Where a line of the records contains the word "mirroring", show that line.

-- Opening Marker --

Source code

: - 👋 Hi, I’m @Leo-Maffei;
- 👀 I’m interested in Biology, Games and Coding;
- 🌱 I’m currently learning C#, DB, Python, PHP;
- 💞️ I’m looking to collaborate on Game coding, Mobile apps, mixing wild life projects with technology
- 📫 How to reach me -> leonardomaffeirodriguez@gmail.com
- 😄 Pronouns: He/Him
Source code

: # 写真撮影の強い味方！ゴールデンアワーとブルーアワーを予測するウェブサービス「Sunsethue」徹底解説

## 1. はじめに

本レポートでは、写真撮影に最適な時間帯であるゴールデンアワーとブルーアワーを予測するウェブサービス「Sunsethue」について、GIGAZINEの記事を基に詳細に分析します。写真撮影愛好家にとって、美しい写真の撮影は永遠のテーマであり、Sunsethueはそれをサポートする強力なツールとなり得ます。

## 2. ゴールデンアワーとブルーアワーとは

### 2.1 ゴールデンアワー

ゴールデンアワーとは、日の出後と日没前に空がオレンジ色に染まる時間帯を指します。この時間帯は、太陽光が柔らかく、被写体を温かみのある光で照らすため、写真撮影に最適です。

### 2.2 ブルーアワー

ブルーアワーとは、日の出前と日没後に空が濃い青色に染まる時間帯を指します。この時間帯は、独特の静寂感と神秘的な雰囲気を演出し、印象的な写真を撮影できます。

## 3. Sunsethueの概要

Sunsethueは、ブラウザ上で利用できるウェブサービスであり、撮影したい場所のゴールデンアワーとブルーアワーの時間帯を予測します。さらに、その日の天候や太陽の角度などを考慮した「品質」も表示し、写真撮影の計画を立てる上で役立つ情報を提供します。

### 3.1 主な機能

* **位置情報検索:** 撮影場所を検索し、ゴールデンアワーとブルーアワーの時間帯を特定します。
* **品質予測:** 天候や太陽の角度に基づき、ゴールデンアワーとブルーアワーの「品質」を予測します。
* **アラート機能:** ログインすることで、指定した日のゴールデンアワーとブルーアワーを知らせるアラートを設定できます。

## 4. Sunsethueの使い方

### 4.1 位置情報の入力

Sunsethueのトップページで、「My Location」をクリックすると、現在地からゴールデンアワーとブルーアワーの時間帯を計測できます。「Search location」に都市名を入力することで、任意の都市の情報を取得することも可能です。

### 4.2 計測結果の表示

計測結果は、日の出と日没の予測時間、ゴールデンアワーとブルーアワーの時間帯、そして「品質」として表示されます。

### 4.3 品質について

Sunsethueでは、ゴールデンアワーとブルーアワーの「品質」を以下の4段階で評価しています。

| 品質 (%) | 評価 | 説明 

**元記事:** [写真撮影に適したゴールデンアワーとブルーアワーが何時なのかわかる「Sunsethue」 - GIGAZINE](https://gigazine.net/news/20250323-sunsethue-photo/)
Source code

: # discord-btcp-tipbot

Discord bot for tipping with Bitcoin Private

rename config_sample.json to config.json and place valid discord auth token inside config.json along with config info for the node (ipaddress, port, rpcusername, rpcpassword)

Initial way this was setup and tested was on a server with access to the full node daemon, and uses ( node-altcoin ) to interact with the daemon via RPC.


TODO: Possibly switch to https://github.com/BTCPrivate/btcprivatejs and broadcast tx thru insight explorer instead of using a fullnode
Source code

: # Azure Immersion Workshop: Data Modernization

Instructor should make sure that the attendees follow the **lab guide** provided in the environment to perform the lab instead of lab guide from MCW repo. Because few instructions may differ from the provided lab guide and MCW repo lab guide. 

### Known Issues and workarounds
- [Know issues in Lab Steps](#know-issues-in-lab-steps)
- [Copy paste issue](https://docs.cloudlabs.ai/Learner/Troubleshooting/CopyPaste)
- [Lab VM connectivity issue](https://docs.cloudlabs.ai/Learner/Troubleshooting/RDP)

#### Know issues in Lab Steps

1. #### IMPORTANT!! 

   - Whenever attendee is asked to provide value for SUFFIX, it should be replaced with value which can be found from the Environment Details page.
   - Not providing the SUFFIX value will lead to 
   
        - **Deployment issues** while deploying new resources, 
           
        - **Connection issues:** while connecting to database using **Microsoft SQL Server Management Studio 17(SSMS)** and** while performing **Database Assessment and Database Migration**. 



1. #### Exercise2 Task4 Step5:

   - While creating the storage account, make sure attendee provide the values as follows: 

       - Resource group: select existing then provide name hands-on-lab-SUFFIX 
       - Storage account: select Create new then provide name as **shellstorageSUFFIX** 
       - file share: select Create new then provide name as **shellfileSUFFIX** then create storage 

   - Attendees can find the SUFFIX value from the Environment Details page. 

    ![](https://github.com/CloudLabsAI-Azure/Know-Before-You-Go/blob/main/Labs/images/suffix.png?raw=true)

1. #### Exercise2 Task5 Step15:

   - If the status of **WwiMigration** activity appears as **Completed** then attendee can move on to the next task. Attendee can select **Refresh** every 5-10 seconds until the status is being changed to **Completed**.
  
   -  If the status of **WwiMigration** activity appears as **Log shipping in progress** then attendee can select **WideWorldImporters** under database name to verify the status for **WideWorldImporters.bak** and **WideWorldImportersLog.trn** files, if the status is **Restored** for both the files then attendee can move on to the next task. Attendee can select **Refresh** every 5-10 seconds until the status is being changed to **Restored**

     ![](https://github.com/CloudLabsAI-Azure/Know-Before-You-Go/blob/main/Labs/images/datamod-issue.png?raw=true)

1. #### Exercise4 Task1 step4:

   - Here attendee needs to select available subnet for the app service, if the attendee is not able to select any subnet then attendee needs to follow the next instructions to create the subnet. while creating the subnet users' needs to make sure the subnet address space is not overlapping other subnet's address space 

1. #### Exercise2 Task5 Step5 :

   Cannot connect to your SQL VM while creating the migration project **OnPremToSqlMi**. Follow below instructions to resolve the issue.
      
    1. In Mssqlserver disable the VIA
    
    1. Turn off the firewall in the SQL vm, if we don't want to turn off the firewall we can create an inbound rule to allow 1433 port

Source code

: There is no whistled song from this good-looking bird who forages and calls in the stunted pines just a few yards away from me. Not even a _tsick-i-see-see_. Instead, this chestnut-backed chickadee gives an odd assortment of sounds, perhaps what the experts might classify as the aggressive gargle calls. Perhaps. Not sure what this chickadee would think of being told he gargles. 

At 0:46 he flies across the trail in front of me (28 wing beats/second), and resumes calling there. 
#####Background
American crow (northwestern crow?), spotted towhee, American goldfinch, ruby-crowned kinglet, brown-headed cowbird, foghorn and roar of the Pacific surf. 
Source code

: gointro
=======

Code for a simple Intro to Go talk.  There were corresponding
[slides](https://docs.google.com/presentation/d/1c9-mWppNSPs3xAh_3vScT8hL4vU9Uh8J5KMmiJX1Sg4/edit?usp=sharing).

-- Closing Marker --
-- Opening Marker --

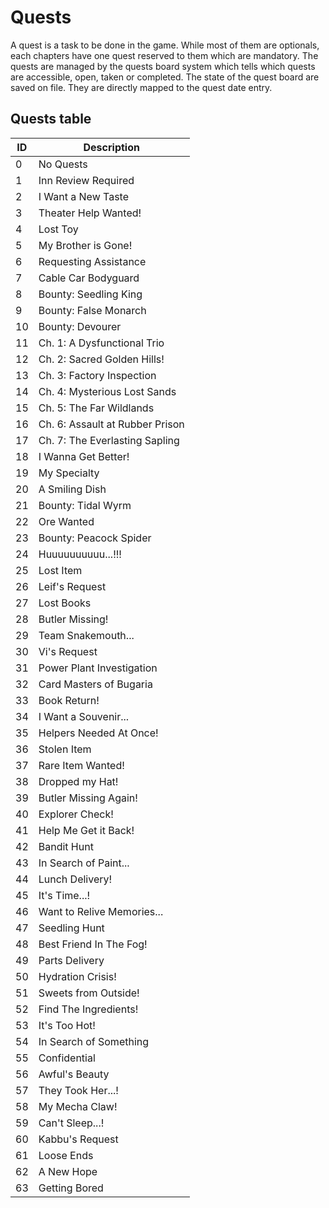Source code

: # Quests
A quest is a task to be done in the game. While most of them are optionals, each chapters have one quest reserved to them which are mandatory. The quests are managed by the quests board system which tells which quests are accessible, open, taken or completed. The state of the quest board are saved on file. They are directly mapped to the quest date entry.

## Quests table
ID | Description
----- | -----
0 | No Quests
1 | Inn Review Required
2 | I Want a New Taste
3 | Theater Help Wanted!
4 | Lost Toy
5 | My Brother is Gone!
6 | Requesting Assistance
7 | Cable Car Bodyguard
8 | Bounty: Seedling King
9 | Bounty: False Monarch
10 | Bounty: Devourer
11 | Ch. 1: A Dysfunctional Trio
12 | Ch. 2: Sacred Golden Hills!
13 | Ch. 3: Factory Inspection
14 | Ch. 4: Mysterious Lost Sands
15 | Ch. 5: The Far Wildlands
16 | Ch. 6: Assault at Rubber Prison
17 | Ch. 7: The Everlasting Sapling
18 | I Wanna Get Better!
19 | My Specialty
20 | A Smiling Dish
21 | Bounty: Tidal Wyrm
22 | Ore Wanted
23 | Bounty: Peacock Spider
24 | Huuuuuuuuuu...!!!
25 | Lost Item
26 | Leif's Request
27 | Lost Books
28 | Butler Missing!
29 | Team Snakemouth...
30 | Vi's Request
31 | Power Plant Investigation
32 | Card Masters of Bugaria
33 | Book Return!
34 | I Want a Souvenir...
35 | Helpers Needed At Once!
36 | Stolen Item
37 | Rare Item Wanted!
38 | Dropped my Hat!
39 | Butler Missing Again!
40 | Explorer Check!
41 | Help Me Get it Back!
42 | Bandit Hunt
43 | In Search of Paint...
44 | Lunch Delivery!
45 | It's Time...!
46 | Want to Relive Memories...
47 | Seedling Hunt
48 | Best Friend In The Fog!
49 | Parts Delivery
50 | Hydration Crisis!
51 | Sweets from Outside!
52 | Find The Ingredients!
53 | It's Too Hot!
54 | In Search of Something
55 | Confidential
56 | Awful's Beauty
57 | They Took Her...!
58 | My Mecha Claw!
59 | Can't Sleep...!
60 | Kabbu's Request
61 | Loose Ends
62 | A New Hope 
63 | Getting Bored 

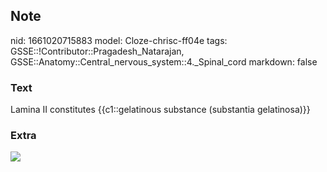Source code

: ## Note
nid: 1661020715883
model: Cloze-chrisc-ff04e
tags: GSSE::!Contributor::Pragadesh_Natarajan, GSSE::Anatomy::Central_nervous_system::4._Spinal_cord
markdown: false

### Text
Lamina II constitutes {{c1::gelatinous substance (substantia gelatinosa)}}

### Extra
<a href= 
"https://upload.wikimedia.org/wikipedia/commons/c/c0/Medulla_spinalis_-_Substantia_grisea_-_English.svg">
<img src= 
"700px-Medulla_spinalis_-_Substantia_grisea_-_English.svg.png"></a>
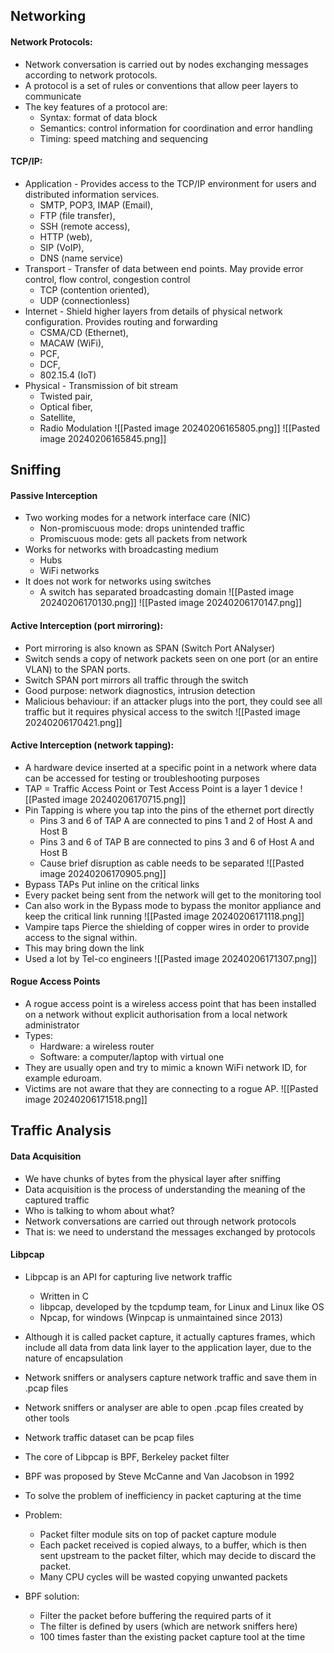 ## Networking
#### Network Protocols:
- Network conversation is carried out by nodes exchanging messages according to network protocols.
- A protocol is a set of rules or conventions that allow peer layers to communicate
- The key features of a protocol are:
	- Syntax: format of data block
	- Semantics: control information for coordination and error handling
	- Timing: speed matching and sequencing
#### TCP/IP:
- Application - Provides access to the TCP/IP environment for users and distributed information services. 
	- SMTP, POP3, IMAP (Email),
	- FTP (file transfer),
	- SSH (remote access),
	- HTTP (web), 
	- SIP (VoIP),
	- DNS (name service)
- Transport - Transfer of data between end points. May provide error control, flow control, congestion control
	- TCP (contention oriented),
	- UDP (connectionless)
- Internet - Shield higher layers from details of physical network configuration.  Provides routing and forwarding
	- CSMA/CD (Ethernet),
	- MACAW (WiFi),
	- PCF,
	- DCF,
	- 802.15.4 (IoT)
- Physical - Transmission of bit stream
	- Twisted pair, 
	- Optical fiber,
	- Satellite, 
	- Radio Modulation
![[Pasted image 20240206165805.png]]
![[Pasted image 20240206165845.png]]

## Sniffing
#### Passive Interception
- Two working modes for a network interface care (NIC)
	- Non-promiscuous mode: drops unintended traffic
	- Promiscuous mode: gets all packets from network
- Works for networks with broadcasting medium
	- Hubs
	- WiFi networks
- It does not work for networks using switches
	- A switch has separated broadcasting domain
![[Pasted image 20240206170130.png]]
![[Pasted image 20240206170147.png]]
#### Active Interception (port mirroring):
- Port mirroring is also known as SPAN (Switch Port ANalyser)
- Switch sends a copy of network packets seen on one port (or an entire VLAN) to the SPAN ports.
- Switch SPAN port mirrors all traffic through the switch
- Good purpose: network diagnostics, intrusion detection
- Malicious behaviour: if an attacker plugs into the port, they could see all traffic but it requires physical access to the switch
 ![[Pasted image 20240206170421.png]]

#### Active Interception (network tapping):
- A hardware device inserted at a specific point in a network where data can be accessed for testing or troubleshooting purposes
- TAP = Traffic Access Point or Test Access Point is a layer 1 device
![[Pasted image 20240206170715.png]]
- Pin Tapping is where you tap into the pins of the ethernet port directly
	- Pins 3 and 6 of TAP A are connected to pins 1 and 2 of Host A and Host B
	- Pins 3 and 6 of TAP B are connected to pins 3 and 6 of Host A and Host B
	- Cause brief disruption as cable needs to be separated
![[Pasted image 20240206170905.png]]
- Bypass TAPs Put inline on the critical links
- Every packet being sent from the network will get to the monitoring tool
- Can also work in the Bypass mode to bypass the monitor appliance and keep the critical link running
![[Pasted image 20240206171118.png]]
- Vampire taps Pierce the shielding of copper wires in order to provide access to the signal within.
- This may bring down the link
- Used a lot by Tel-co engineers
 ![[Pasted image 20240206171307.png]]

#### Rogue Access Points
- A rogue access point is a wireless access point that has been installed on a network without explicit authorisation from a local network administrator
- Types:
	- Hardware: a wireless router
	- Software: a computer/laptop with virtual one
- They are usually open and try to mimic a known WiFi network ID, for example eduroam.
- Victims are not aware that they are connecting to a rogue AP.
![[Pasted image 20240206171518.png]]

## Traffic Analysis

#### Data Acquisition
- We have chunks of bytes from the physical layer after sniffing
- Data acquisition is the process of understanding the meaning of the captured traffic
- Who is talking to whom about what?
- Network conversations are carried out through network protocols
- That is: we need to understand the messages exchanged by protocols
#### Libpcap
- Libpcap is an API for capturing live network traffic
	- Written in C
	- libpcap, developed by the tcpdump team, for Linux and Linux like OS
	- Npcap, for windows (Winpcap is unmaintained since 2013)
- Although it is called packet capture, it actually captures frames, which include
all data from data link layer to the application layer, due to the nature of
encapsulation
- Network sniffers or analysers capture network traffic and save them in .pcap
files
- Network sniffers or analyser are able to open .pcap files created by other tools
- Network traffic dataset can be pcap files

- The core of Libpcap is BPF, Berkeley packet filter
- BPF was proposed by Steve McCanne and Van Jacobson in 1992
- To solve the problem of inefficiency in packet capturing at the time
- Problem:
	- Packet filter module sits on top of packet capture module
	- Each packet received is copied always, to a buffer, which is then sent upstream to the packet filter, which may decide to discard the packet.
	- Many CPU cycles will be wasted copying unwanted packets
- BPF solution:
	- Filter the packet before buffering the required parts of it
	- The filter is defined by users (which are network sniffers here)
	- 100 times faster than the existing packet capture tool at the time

-- Closing Marker --
-- Opening Marker --

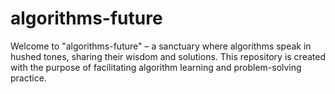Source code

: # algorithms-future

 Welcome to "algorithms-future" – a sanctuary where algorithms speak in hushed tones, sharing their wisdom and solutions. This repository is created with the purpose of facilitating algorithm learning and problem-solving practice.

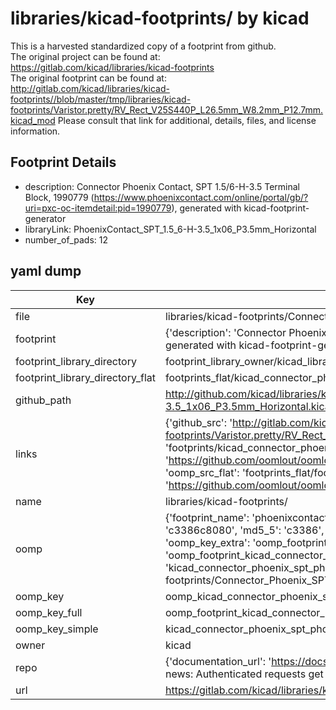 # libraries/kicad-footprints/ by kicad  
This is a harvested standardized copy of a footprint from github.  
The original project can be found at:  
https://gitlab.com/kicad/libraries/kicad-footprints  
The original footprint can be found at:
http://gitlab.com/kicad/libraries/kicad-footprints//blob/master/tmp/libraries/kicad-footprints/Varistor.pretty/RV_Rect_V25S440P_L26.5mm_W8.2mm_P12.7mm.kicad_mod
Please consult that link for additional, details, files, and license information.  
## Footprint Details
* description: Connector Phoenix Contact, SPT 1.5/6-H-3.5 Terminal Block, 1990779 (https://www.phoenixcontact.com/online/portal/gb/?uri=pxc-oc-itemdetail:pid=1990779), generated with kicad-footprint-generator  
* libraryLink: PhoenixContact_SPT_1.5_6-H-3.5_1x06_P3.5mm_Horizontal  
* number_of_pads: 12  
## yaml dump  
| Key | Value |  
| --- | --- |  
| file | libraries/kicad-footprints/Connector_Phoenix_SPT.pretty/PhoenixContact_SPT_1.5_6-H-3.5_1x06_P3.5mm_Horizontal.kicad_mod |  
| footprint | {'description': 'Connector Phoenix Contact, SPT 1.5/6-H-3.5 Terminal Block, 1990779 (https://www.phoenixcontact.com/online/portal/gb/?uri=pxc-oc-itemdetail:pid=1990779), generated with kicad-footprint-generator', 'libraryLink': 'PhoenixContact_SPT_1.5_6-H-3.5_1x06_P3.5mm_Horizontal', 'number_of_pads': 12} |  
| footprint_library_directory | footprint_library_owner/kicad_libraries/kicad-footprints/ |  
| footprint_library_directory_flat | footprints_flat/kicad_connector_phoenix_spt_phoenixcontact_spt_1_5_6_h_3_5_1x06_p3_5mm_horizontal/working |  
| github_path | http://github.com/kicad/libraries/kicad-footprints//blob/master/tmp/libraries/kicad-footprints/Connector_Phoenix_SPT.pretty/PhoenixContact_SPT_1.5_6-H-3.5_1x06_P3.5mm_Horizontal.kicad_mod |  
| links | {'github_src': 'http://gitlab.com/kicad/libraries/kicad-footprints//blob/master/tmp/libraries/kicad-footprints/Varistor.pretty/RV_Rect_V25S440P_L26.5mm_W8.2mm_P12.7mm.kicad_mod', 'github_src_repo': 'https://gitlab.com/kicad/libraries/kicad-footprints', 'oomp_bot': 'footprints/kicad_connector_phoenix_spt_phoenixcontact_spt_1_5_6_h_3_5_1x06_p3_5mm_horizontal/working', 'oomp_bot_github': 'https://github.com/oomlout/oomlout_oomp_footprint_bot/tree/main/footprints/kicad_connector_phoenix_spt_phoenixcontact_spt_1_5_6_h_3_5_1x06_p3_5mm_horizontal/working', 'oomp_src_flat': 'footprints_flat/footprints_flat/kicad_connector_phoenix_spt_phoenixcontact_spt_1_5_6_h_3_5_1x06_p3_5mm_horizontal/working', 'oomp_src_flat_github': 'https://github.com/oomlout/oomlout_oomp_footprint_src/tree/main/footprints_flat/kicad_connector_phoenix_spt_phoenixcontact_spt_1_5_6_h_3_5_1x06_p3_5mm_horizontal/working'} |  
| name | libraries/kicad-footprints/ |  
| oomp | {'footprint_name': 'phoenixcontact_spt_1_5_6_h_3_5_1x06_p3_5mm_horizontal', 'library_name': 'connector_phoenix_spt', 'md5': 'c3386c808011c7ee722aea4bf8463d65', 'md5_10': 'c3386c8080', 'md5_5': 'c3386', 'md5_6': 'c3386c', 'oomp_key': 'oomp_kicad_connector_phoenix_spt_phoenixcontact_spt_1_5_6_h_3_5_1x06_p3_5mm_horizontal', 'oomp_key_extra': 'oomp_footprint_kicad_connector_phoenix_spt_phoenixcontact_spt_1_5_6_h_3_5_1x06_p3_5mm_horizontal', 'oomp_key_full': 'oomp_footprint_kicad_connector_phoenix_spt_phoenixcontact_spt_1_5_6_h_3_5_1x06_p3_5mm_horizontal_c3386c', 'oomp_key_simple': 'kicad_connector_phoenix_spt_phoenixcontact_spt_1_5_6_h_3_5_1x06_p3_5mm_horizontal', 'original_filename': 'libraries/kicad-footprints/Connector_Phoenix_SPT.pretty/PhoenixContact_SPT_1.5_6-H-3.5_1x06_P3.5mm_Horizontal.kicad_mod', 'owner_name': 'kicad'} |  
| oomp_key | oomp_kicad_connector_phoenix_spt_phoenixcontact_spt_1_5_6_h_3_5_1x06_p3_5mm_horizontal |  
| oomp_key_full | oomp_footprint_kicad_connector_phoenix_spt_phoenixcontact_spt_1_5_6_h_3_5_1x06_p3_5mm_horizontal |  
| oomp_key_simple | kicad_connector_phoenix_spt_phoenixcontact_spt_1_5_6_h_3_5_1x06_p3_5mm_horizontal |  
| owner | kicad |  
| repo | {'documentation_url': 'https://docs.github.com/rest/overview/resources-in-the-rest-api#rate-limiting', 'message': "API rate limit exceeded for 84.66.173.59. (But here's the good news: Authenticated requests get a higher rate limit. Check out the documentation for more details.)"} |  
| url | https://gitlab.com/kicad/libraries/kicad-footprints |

-- Closing Marker --

- Worked solution -
#### Active Interception (port mirroring):
- Port mirroring is also known as SPAN (Switch Port ANalyser)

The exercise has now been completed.